Hacker News new | ask | show | jobs
by vinkelhake 2995 days ago
If you were interested in RecordIO, then this project might also be of interest to you: https://github.com/google/riegeli
2 comments

Pretty neat work. Especially the corruption detection/skipping and seek support. That part was super ugly in RecordIO proper, and relied on stars properly aligning and the absence of cosmic radiation. RecordIO being the default format for everything at Google, it's not something they can really fix though. Taking care of concatenation is a nice touch as well.

As someone who has spent quite a bit of time at Google working on a high performance file format (not RecordIO):

1. I'd also add LZ4 and/or Snappy for the cases where they are more Pareto-optimal (i.e. fast, network attached, remote storage, such as SSD Colossus, or its external proxy: SSD Persistent Disk).
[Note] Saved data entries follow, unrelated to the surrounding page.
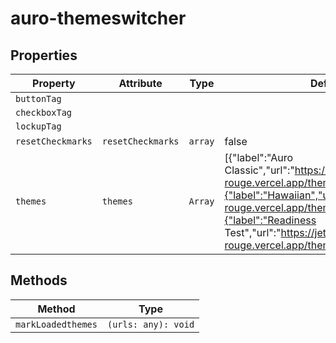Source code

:# auro-themeswitcher

## Properties

| Property          | Attribute         | Type    | Default                                          | Description                                      |
|-------------------|-------------------|---------|--------------------------------------------------|--------------------------------------------------|
| `buttonTag`       |                   |         |                                                  |                                                  |
| `checkboxTag`     |                   |         |                                                  |                                                  |
| `lockupTag`       |                   |         |                                                  |                                                  |
| `resetCheckmarks` | `resetCheckmarks` | `array` | false                                            |                                                  |
| `themes`          | `themes`          | `Array` | [{"label":"Auro Classic","url":"https://jetstream-rouge.vercel.app/themes/jetstream.css"},{"label":"Hawaiian","url":"https://jetstream-rouge.vercel.app/themes/californian.css"},{"label":"Readiness Test","url":"https://jetstream-rouge.vercel.app/themes/transparent.css"}] | This accepts an array of JSON object outlining the themes to support. |

## Methods

| Method             | Type                |
|--------------------|---------------------|
| `markLoadedthemes` | `(urls: any): void` |

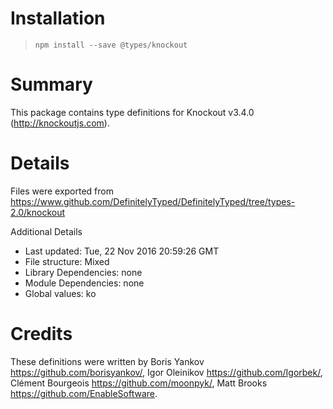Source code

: # Installation
> `npm install --save @types/knockout`

# Summary
This package contains type definitions for Knockout v3.4.0 (http://knockoutjs.com).

# Details
Files were exported from https://www.github.com/DefinitelyTyped/DefinitelyTyped/tree/types-2.0/knockout

Additional Details
 * Last updated: Tue, 22 Nov 2016 20:59:26 GMT
 * File structure: Mixed
 * Library Dependencies: none
 * Module Dependencies: none
 * Global values: ko

# Credits
These definitions were written by Boris Yankov <https://github.com/borisyankov/>, Igor Oleinikov <https://github.com/Igorbek/>, Clément Bourgeois <https://github.com/moonpyk/>, Matt Brooks <https://github.com/EnableSoftware>.
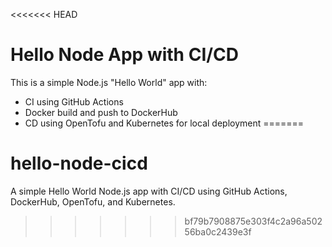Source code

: <<<<<<< HEAD
# Hello Node App with CI/CD

This is a simple Node.js "Hello World" app with:

- CI using GitHub Actions
- Docker build and push to DockerHub
- CD using OpenTofu and Kubernetes for local deployment
=======
# hello-node-cicd
A simple Hello World Node.js app with CI/CD using GitHub Actions, DockerHub, OpenTofu, and Kubernetes.
>>>>>>> bf79b7908875e303f4c2a96a50256ba0c2439e3f
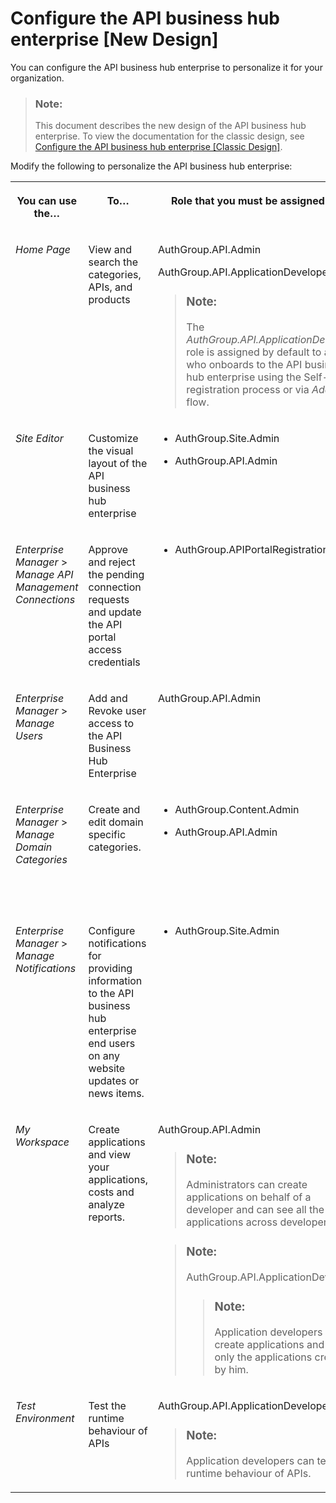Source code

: <!-- loio54b4607902a446e39d8a6ba45ce63d6b -->

# Configure the API business hub enterprise \[New Design\]

You can configure the API business hub enterprise to personalize it for your organization.

> ### Note:  
> This document describes the new design of the API business hub enterprise. To view the documentation for the classic design, see [Configure the API business hub enterprise \[Classic Design\]](configure-the-api-business-hub-enterprise-classic-design-7b71b16.md).

Modify the following to personalize the API business hub enterprise:


<table>
<tr>
<th valign="top">

You can use the…

</th>
<th valign="top">

To…

</th>
<th valign="top">

Role that you must be assigned to…

</th>
<th valign="top">

For more information, see…

</th>
</tr>
<tr>
<td valign="top">

*Home Page* 

</td>
<td valign="top">

View and search the categories, APIs, and products

</td>
<td valign="top">

AuthGroup.API.Admin

AuthGroup.API.ApplicationDeveloper

> ### Note:  
> The *AuthGroup.API.ApplicationDeveloper* role is assigned by default to a user who onboards to the API business hub enterprise using the Self-registration process or via *Add User* flow.



</td>
<td valign="top">

[Register on API business hub enterprise](register-on-api-business-hub-enterprise-c85fafe.md) 

</td>
</tr>
<tr>
<td valign="top">

*Site Editor* 

</td>
<td valign="top">

Customize the visual layout of the API business hub enterprise

</td>
<td valign="top">

-   AuthGroup.Site.Admin

-   AuthGroup.API.Admin




</td>
<td valign="top">

[Customize the Visual Format of the API business hub enterprise](customize-the-visual-format-of-the-api-business-hub-enterprise-2eacd52.md) 

</td>
</tr>
<tr>
<td valign="top">

*Enterprise Manager* \> *Manage API Management Connections* 

</td>
<td valign="top">

Approve and reject the pending connection requests and update the API portal access credentials

</td>
<td valign="top">

-   AuthGroup.APIPortalRegistration




</td>
<td valign="top">

[Approve the Pending Connection Requests \[New Design\]](../APIM-Initial-Setup/approve-the-pending-connection-requests-new-design-e296f80.md) 

</td>
</tr>
<tr>
<td valign="top">

*Enterprise Manager* \> *Manage Users* 

</td>
<td valign="top">

Add and Revoke user access to the API Business Hub Enterprise

</td>
<td valign="top">

AuthGroup.API.Admin

</td>
<td valign="top">

[Managing the Access Request of the Users \[New Design\]](managing-the-access-request-of-the-users-new-design-8b79ee8.md)

[Revoke Access \[New Design\]](revoke-access-new-design-ce609bb.md)

</td>
</tr>
<tr>
<td valign="top">

*Enterprise Manager* \> *Manage Domain Categories* 

</td>
<td valign="top">

Create and edit domain specific categories.

</td>
<td valign="top">

-   AuthGroup.Content.Admin

-   AuthGroup.API.Admin




</td>
<td valign="top">

[Manage Domain Categories \[New Design\]](manage-domain-categories-new-design-bd9691d.md)

Also, to add the *AuthGroup.Content.Admin* role, see the table in [Manage Domain Categories \[New Design\]](manage-domain-categories-new-design-bd9691d.md).

</td>
</tr>
<tr>
<td valign="top">

*Enterprise Manager* \> *Manage Notifications* 

</td>
<td valign="top">

Configure notifications for providing information to the API business hub enterprise end users on any website updates or news items.

</td>
<td valign="top">

-   AuthGroup.Site.Admin




</td>
<td valign="top">

[Manage Notifications \[New Design\]](manage-notifications-new-design-df32457.md) 

</td>
</tr>
<tr>
<td valign="top">

*My Workspace* 

</td>
<td valign="top">

Create applications and view your applications, costs and analyze reports.

</td>
<td valign="top">

AuthGroup.API.Admin

> ### Note:  
> Administrators can create applications on behalf of a developer and can see all the applications across developers.

> ### Note:  
> AuthGroup.API.ApplicationDeveloper
> 
> > ### Note:  
> > Application developers can create applications and see only the applications created by him.



</td>
<td valign="top">

[Create an Application \[New Design\]](create-an-application-new-design-a501a6d.md) 

</td>
</tr>
<tr>
<td valign="top">

*Test Environment* 

</td>
<td valign="top">

Test the runtime behaviour of APIs

</td>
<td valign="top">

AuthGroup.API.ApplicationDeveloper

> ### Note:  
> Application developers can test the runtime behaviour of APIs.



</td>
<td valign="top">

[Test Runtime Behavior of APIs \[New Design\]](test-runtime-behavior-of-apis-new-design-15c7d52.md) 

</td>
</tr>
</table>

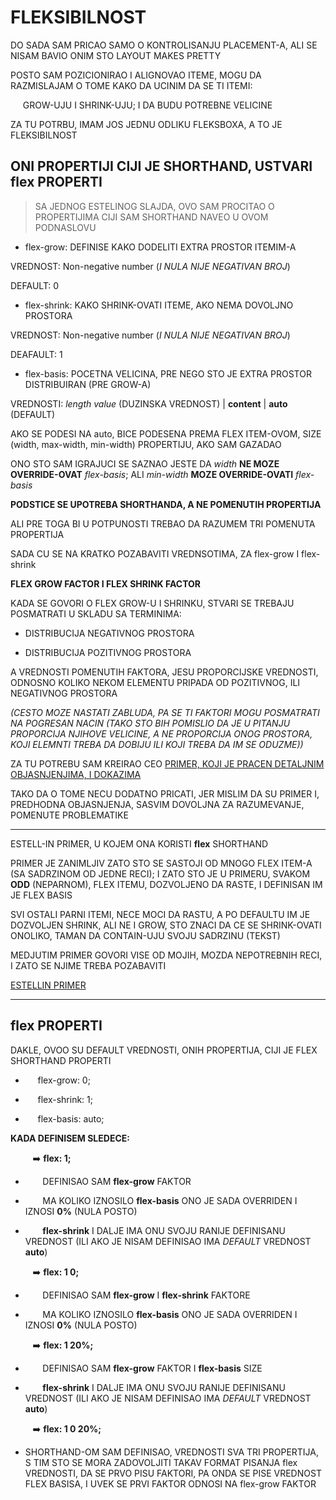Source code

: # FLEKSIBILNOST

DO SADA SAM PRICAO SAMO O KONTROLISANJU PLACEMENT-A, ALI SE NISAM BAVIO ONIM STO LAYOUT MAKES PRETTY

POSTO SAM POZICIONIRAO I ALIGNOVAO ITEME, MOGU DA RAZMISLAJAM O TOME KAKO DA UCINIM DA SE TI ITEMI:

&nbsp;&nbsp;&nbsp;&nbsp; GROW-UJU I SHRINK-UJU; I DA BUDU POTREBNE VELICINE

ZA TU POTRBU, IMAM JOS JEDNU ODLIKU FLEKSBOXA, A TO JE FLEKSIBILNOST

## ONI PROPERTIJI CIJI JE SHORTHAND, USTVARI flex PROPERTI

> SA JEDNOG ESTELINOG SLAJDA, OVO SAM PROCITAO O PROPERTIJIMA CIJI SAM SHORTHAND NAVEO U OVOM PODNASLOVU

- flex-grow: DEFINISE KAKO DODELITI EXTRA PROSTOR ITEMIM-A

VREDNOST: Non-negative number (*I NULA NIJE NEGATIVAN BROJ*)

DEFAULT: 0

- flex-shrink: KAKO SHRINK-OVATI ITEME, AKO NEMA DOVOLJNO PROSTORA

VREDNOST: Non-negative number (*I NULA NIJE NEGATIVAN BROJ*)

DEAFAULT: 1

- flex-basis: POCETNA VELICINA, PRE NEGO STO JE EXTRA PROSTOR DISTRIBUIRAN (PRE GROW-A)

VREDNOSTI: *length value* (DUZINSKA VREDNOST) | **content** | **auto** (DEFAULT)

AKO SE PODESI NA auto, BICE PODESENA PREMA FLEX ITEM-OVOM, SIZE (width, max-width, min-width) PROPERTIJU, AKO SAM GAZADAO

ONO STO SAM IGRAJUCI SE SAZNAO JESTE DA *width* **NE MOZE OVERRIDE-OVAT** *flex-basis*; ALI *min-width* **MOZE OVERRIDE-OVATI** *flex-basis*

**PODSTICE SE UPOTREBA SHORTHANDA, A NE POMENUTIH PROPERTIJA**

ALI PRE TOGA BI U POTPUNOSTI TREBAO DA RAZUMEM TRI POMENUTA PROPERTIJA

SADA CU SE NA KRATKO POZABAVITI VREDNSOTIMA, ZA flex-grow I flex-shrink

**FLEX GROW FACTOR I FLEX SHRINK FACTOR**

KADA SE GOVORI O FLEX GROW-U I SHRINKU, STVARI SE TREBAJU POSMATRATI U SKLADU SA TERMINIMA:

- DISTRIBUCIJA NEGATIVNOG PROSTORA

- DISTRIBUCIJA POZITIVNOG PROSTORA

A VREDNOSTI POMENUTIH FAKTORA, JESU PROPORCIJSKE VREDNOSTI, ODNOSNO KOLIKO NEKOM ELEMENTU PRIPADA OD POZITIVNOG, ILI NEGATIVNOG PROSTORA

*(CESTO MOZE NASTATI ZABLUDA, PA SE TI FAKTORI MOGU POSMATRATI NA POGRESAN NACIN (TAKO STO BIH POMISLIO DA JE U PITANJU PROPORCIJA NJIHOVE VELICINE, A NE PROPORCIJA ONOG PROSTORA, KOJI ELEMNTI TREBA DA DOBIJU ILI KOJI TREBA DA IM SE ODUZME))*

ZA TU POTREBU SAM KREIRAO CEO [PRIMER, KOJI JE PRACEN DETALJNIM OBJASNJENJIMA, I DOKAZIMA](./a%29%20DODATNA%20ZAPAZANJA%20ZA%20FLEXBOX.md#flex-grow-i-flex-shrink-faktori-ovo-je-jako-vazno-odnosno-vazno-je-da-se-shvati-da-su-ti-faktori-odnose-na-negativan-ili-pozitivan-prostor-odnosno-koliko-elementu-moze-da-se-distribuira-negativnog-ili-pozitivnog-prostora)

TAKO DA O TOME NECU DODATNO PRICATI, JER MISLIM DA SU PRIMER I, PREDHODNA OBJASNJENJA, SASVIM DOVOLJNA ZA RAZUMEVANJE, POMENUTE PROBLEMATIKE

****

ESTELL-IN PRIMER, U KOJEM ONA KORISTI **flex** SHORTHAND

PRIMER JE ZANIMLJIV ZATO STO SE SASTOJI OD MNOGO FLEX ITEM-A (SA SADRZINOM OD JEDNE RECI); I ZATO STO JE U PRIMERU, SVAKOM **ODD** (NEPARNOM), FLEX ITEMU, DOZVOLJENO DA RASTE, I DEFINISAN IM JE FLEX BASIS

SVI OSTALI PARNI ITEMI, NECE MOCI DA RASTU, A PO DEFAULTU IM JE DOZVOLJEN SHRINK, ALI NE I GROW, STO ZNACI DA CE SE SHRINK-OVATI ONOLIKO, TAMAN DA CONTAIN-UJU SVOJU SADRZINU (TEKST)

MEDJUTIM PRIMER GOVORI VISE OD MOJIH, MOZDA NEPOTREBNIH RECI, I ZATO SE NJIME TREBA POZABAVITI

[ESTELLIN PRIMER](https://estelle.github.io/cssmastery/flexbox/files/flex.html)

****

## flex PROPERTI

DAKLE, OVOO SU DEFAULT VREDNOSTI, ONIH PROPERTIJA, CIJI JE FLEX SHORTHAND PROPERTI

- &nbsp;&nbsp;&nbsp;&nbsp; flex-grow: 0;

- &nbsp;&nbsp;&nbsp;&nbsp; flex-shrink: 1;

- &nbsp;&nbsp;&nbsp;&nbsp; flex-basis: auto;

**KADA DEFINISEM SLEDECE:**

&nbsp;&nbsp;&nbsp;&nbsp;&nbsp;&nbsp;&nbsp;&nbsp;  :arrow_right: **flex: 1;**

- &nbsp;&nbsp;&nbsp;&nbsp;&nbsp;&nbsp; DEFINISAO SAM **flex-grow** FAKTOR

- &nbsp;&nbsp;&nbsp;&nbsp;&nbsp;&nbsp; MA KOLIKO IZNOSILO **flex-basis** ONO JE SADA OVERRIDEN I IZNOSI **0%** (NULA POSTO)

- &nbsp;&nbsp;&nbsp;&nbsp;&nbsp;&nbsp; **flex-shrink** I DALJE IMA ONU SVOJU RANIJE DEFINISANU VREDNOST (ILI AKO JE NISAM DEFINISAO IMA *DEFAULT* VREDNOST **auto**)

&nbsp;&nbsp;&nbsp;&nbsp;&nbsp;&nbsp;&nbsp;&nbsp;  :arrow_right: **flex: 1 0;**

- &nbsp;&nbsp;&nbsp;&nbsp;&nbsp;&nbsp; DEFINISAO SAM **flex-grow** I **flex-shrink** FAKTORE

- &nbsp;&nbsp;&nbsp;&nbsp;&nbsp;&nbsp; MA KOLIKO IZNOSILO **flex-basis** ONO JE SADA OVERRIDEN I IZNOSI **0%** (NULA POSTO)

&nbsp;&nbsp;&nbsp;&nbsp;&nbsp;&nbsp;&nbsp;&nbsp;  :arrow_right: **flex: 1 20%;**

- &nbsp;&nbsp;&nbsp;&nbsp;&nbsp;&nbsp; DEFINISAO SAM **flex-grow** FAKTOR I **flex-basis** SIZE

- &nbsp;&nbsp;&nbsp;&nbsp;&nbsp;&nbsp; **flex-shrink** I DALJE IMA ONU SVOJU RANIJE DEFINISANU VREDNOST (ILI AKO JE NISAM DEFINISAO IMA *DEFAULT* VREDNOST **auto**)

&nbsp;&nbsp;&nbsp;&nbsp;&nbsp;&nbsp;&nbsp;&nbsp;  :arrow_right: **flex: 1 0 20%;**

- SHORTHAND-OM SAM DEFINISAO, VREDNOSTI SVA TRI PROPERTIJA, S TIM STO SE MORA ZADOVOLJITI TAKAV FORMAT PISANJA flex VREDNOSTI, DA SE PRVO PISU FAKTORI, PA ONDA SE PISE VREDNOST FLEX BASISA, I UVEK SE PRVI FAKTOR ODNOSI NA flex-grow FAKTOR

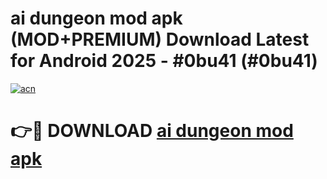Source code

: # ai dungeon mod apk (MOD+PREMIUM) Download Latest for Android 2025 - #0bu41 (#0bu41)

[![acn](https://github.com/user-attachments/assets/0f9c940e-d8b0-45ae-aac7-cd30a18b3e1c)](https://apps.libra.edu.pl/?title=ai_dungeon_mod_apk&ref=10FE)

# 👉🔴 DOWNLOAD [ai dungeon mod apk](https://app.mediaupload.pro/?title=ai_dungeon_mod_apk&ref=13F)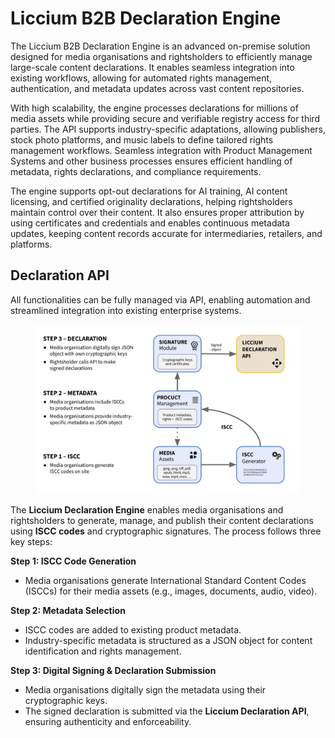 # Liccium B2B Declaration Engine

The Liccium B2B Declaration Engine is an advanced on-premise solution designed for media organisations and rightsholders to efficiently manage large-scale content declarations. It enables seamless integration into existing workflows, allowing for automated rights management, authentication, and metadata updates across vast content repositories.

With high scalability, the engine processes declarations for millions of media assets while providing secure and verifiable registry access for third parties. The API supports industry-specific adaptations, allowing publishers, stock photo platforms, and music labels to define tailored rights management workflows. Seamless integration with Product Management Systems and other business processes ensures efficient handling of metadata, rights declarations, and compliance requirements.

The engine supports opt-out declarations for AI training, AI content licensing, and certified originality declarations, helping rightsholders maintain control over their content. It also ensures proper attribution by using certificates and credentials and enables continuous metadata updates, keeping content records accurate for intermediaries, retailers, and platforms.

## **Declaration API**

All functionalities can be fully managed via API, enabling automation and streamlined integration into existing enterprise systems.

<figure><img src=".gitbook/assets/Integration.jpg" alt="" width="563"><figcaption></figcaption></figure>

The **Liccium Declaration Engine** enables media organisations and rightsholders to generate, manage, and publish their content declarations using **ISCC codes** and cryptographic signatures. The process follows three key steps:

**Step 1: ISCC Code Generation**

* Media organisations generate International Standard Content Codes (ISCCs) for their media assets (e.g., images, documents, audio, video).

**Step 2: Metadata Selection**

* ISCC codes are added to existing product metadata.
* Industry-specific metadata is structured as a JSON object for content identification and rights management.

**Step 3: Digital Signing & Declaration Submission**

* Media organisations digitally sign the metadata using their cryptographic keys.
* The signed declaration is submitted via the **Liccium Declaration API**, ensuring authenticity and enforceability.
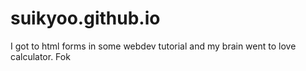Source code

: # suikyoo.github.io
I got to html forms in some webdev tutorial and my brain went to love calculator. Fok
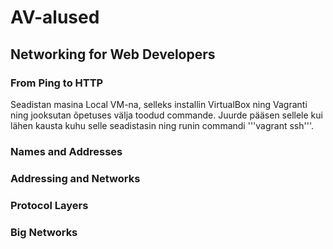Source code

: # AV-alused
## Networking for Web Developers
### From Ping to HTTP
Seadistan masina Local VM-na, selleks installin VirtualBox ning Vagranti ning jooksutan õpetuses välja toodud commande. Juurde pääsen sellele kui lähen kausta kuhu selle seadistasin ning runin commandi '''vagrant ssh'''.
### Names and Addresses

### Addressing and Networks

### Protocol Layers

### Big Networks
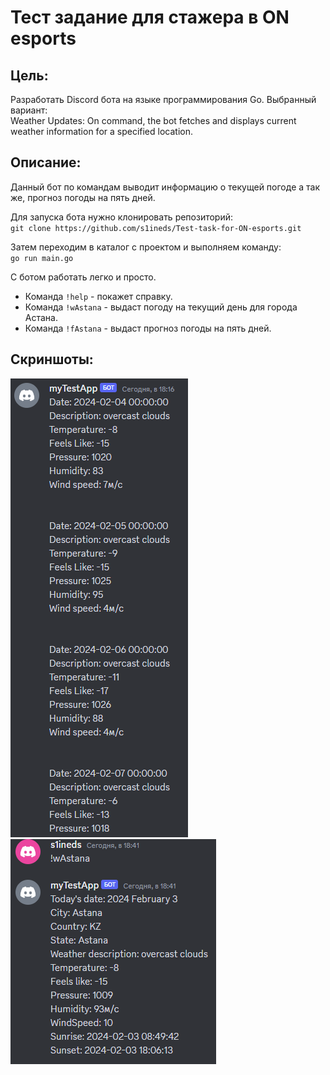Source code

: # Тест задание для стажера в ON esports

## Цель: 
Разработать Discord бота на языке программирования Go.
Выбранный вариант:<br>
Weather Updates: On command, the bot fetches and displays current weather information for a specified location.

## Описание:
Данный бот по командам выводит информацию о текущей погоде а так же, прогноз погоды на пять дней.

Для запуска бота нужно клонировать репозиторий:<br>
`git clone https://github.com/s1ineds/Test-task-for-ON-esports.git`

Затем переходим в каталог с проектом и выполняем команду:<br>
`go run main.go`

С ботом работать легко и просто.<br>
+ Команда `!help` - покажет справку.
+ Команда `!wAstana` - выдаст погоду на текущий день для города Астана.
+ Команда `!fAstana` - выдаст прогноз погоды на пять дней.

## Скриншоты:
![FirstScreenshot](/images/1.png)
![SecondScreenshot](/images/2.png)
2. IMO HighwayHash is overkill here, and the author should have used CRC32C instead. You don't particularly care about collisions in this case, you're detecting data corruption. CRC32C is perfect for that, and it's hardware accelerated in almost all recent Intel and ARM CPUs, and it's half the size on disk.

3. It'd be pretty cool to introduce some kind of metadata which would tell the user what type of message is encoded in the file. This is not something RecordIO has, but internal tools can guess most of the time because they have all the proto definitions at their disposal. There's no need to store it in every header, just the first one. I would advise against storing the full schema (that can get very gnarly in the presence of proto dependencies and extensions), but just have something lightweight, i.e. message name and perhaps SCM revision number or hash in the file header, so that the user (or the external system consuming the files) could somewhat reliably establish what the format is later on, when the proto definition drifts. Otherwise, this being a binary serialized file format, it's very easy to end up in a situation where you have some files from years ago and you no longer know how to read them. And yes, I'm aware that SCM hash can change if history is edited.

Interesting. I wonder how different that is from RecordIO. Also, whether there'll be a Go implementation.

[Edit, after looking a bit.]

Pretty different. If I remember correctly, RecordIO is re-synchronizing, whereas Riegeli seems to break things up into 64KB chunks, splitting messages across chunks if necessary.

[Edit, after finding more information.]

Interesting… looks like Riegeli is intended to compress well, rather than just store sequentially. https://encode.ru/threads/2895-Riegeli-%E2%80%94-a-new-compr...

IIRC (but memory has faded considerably), RecordIO also did support something to aid compression across records (rather than just offer per-record compression). There was some gnarly code in it to that effect where there could be a compressed subset of several records within the file. But I might be wrong.